“La regina soldato sui bastioni di Gaeta” (Marcel Proust).
« Piuttosto che stare qui, amerei morire negli Abruzzi in mezzo a quei bravi combattenti. » |
(Maria Sofia di Baviera durante l’Assedio di Civitella del Tronto). |
Se avessi dovuto affrontare la maturità, io avrei scelto il tema sulla prima guerra mondiale e avrei scritto di una signora bavarese che, da nemica, andava ad assistere i soldati meridionali feriti sul confine orientale. Quella signora – che ai curiosi rispondeva di essere “una persona che conosce molto bene Napoli” – era Maria Sofia di Borbone, l’ultima sovrana delle Due Sicilie.
Successivamente mi sarei chiesto cosa avrà pensato quella signora nel registrare che il popolo napoletano – la cui patria era stata invasa e saccheggiata cinquant’anni prima per mano degli italiani – era stato costretto a combattere proprio per l’Italia.
Maria Sofia, infatti, dopo aver abbandonato Napoli, si era rifugiata prima a Roma e poi – dopo un prolungato soggiorno a Parigi – era tornata nella sua Baviera.
La sua “resistenza” all’Italia fu – pertanto – a tutto campo e visse, da protagonista, sia il risorgimento che la grande guerra.

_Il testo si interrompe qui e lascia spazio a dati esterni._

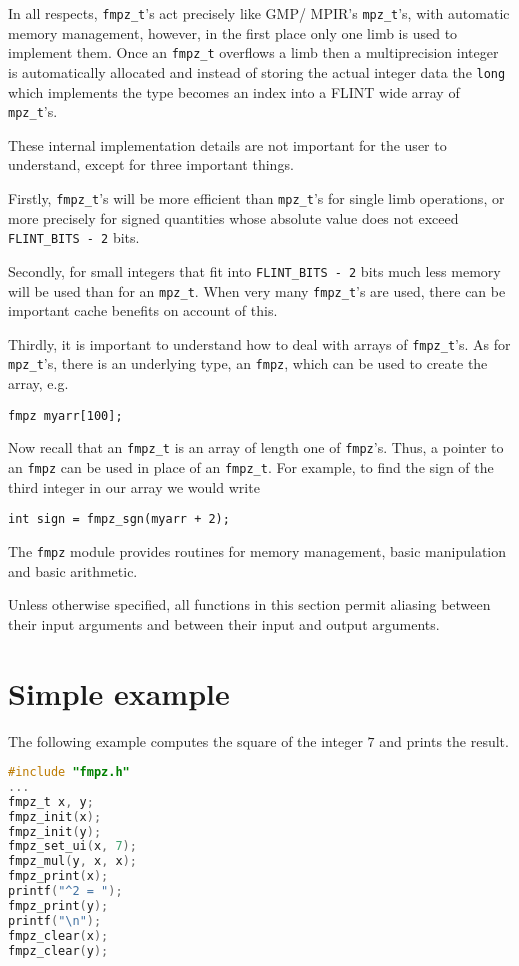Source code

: \documentclass[a4paper,10pt]{book}
\newcommand{\code}{\lstinline}
\begin{document}
In all respects, \code{fmpz_t}'s act precisely like GMP/ MPIR's 
\code{mpz_t}'s, with automatic memory management, however, in the first 
place only one limb is used to implement them.  Once an \code{fmpz_t} 
overflows a limb then a multiprecision integer is automatically allocated 
and instead of storing the actual integer data the \code{long} which 
implements the type becomes an index into a FLINT wide array of 
\code{mpz_t}'s.

These internal implementation details are not important for the user to 
understand, except for three important things.

Firstly, \code{fmpz_t}'s will be more efficient than \code{mpz_t}'s for 
single limb operations, or more precisely for signed quantities whose 
absolute value does not exceed \code{FLINT_BITS - 2} bits.

Secondly, for small integers that fit into \code{FLINT_BITS - 2} bits 
much less memory will be used than for an \code{mpz_t}.  When very many 
\code{fmpz_t}'s are used, there can be important cache benefits on 
account of this.

Thirdly, it is important to understand how to deal with arrays of 
\code{fmpz_t}'s.  As for \code{mpz_t}'s, there is an underlying type, 
an \code{fmpz}, which can be used to create the array, e.g.\ 
\begin{lstlisting}
fmpz myarr[100];
\end{lstlisting}
Now recall that an \code{fmpz_t} is an array of length one of \code{fmpz}'s.
Thus, a pointer to an \code{fmpz} can be used in place of an \code{fmpz_t}.
For example, to find the sign of the third integer in our array we would 
write 
\begin{lstlisting}
int sign = fmpz_sgn(myarr + 2);
\end{lstlisting}

The \code{fmpz} module provides routines for memory management, basic 
manipulation and basic arithmetic.

Unless otherwise specified, all functions in this section permit aliasing 
between their input arguments and between their input and output 
arguments.

\section{Simple example}

The following example computes the square of the integer $7$ and prints 
the result.
\begin{lstlisting}[language=c]
#include "fmpz.h"
...
fmpz_t x, y;
fmpz_init(x);
fmpz_init(y);
fmpz_set_ui(x, 7);
fmpz_mul(y, x, x);
fmpz_print(x);
printf("^2 = ");
fmpz_print(y);
printf("\n");
fmpz_clear(x);
fmpz_clear(y);
\end{lstlisting}
\end{document}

Se subito dopo la caduta di Gaeta e delle Due Sicilie aveva organizzato la spedizione di Josep Borges e finanziato il brigantaggio, negli anni successivi si guadagnò l’appellativo di “regina degli anarchici” aiutando Giovanni Passanante e Gaetano Bresci nei loro progetti di attentato – purtroppo falliti – ai re savoia.
Infine nella guerra del ’14-18 si schierò per l’impero Austro-Ungarico governato dal marito di sua sorella Sissi – che era stata uccisa in un agguato un decennio prima – e coordinò le attività di spionaggio.
Ciò nonostante non fece mai mancare il suo supporto ad ogni napoletano ferito che – suo malgrado – era stato costretto a combattere per la parte sbagliata.